What we teach and how we teach is evolving to keep pace with the expectations our future graduates will face.
A change is needed
The way we have been teaching math isn’t working, not just in the San Francisco Unified School District but across the nation, as is evidenced in international tests of math achievement.
In San Francisco, nearly half of our students fail to reach proficiency in Algebra 1 the first time they take the course in eighth grade, and many of these same students continue to struggle through high school math.
The new California Common Core State Standards present a great opportunity.
A new approach to teaching math
The introduction of new standards gives SFUSD an opportunity to better define a coherent, focused and rigorous math curriculum. The new standards focus on students learning more deeply about the processes of math — and, of course, problem-solving, reasoning and explaining their thinking.
Teachers will offer rich mathematical experiences, rather than being defined by a specific textbook. Students will work together more often to solve problems.
But what we mean by learning more deeply is that now they will be expected to explain how they got the answer by showing different ways of solving the same problem and making the connection to other math concepts and real-world situations.
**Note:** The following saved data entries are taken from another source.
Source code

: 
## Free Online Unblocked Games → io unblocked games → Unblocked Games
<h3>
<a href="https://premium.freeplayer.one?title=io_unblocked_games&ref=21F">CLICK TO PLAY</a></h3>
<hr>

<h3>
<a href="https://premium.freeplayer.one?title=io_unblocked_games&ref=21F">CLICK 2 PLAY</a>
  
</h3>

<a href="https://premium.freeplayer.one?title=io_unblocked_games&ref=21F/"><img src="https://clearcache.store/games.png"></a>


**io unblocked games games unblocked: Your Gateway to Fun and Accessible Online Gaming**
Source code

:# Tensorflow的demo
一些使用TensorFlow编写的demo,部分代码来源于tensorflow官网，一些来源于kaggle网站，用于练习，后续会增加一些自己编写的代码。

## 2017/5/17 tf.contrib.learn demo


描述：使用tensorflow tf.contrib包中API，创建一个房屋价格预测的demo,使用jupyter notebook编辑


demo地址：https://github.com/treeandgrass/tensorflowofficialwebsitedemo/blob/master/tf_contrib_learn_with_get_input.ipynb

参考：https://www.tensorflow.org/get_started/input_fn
What’s important to know is that teachers will be focusing on fewer concepts to allow students to gain an understanding of each one. And according to the best mathematicians in the country, the Common Core State Standards are much more rigorous and relevant.
Rigorous means depth of understanding
It used to be that the word rigor implied doing more advanced math at earlier grades. Parents may have thought that their child’s success relied on taking Algebra 1 in middle school. In the CCSS math-course sequence, middle school math includes algebra in every grade level, with increased exposure as the grades progress.
This course sequence ensures a solid middle-grade foundation that prepares students for college mathematics. The standards that defined an Algebra 1 course under the old California standards are now divided between the CCSS Math 8 course and the CCSS Algebra 1 course, which all students will take in ninth grade.
The CCSS Math 8 and CCSS Algebra 1 courses also include content from more-advanced high school courses and concepts not previously taught in middle and high school math, especially statistics.
But here’s the really big shift: When it comes to education, rigor actually means depth of understanding. In fact, this is how we are now looking at all aspects of how we teach students.
This positive momentum is system-wide. More and more you will see students working in collaboration, explaining their reasoning and arguing from evidence in all their academic subjects.
Teachers leading the way
So now, as we move into the Common Core State Standards in math (CCSS-M) we’ll see dramatically increased rigor and alignment in K–12 mathematics.
All schools in the SFUSD are expected to fully implement the CCSS-M in the 2014-15 school year and we are well on our way.
We have mentor-teacher-led teams helping to educate their peers in using this new set of standards that reflect the kind of academic rigor necessary for success in college and careers.
And just as relevant, I hear first-hand from many math teachers that the CCSS-M is way more fun for students and for teachers.
Richard A. Carranza is superintendent of the San Francisco Unified School District.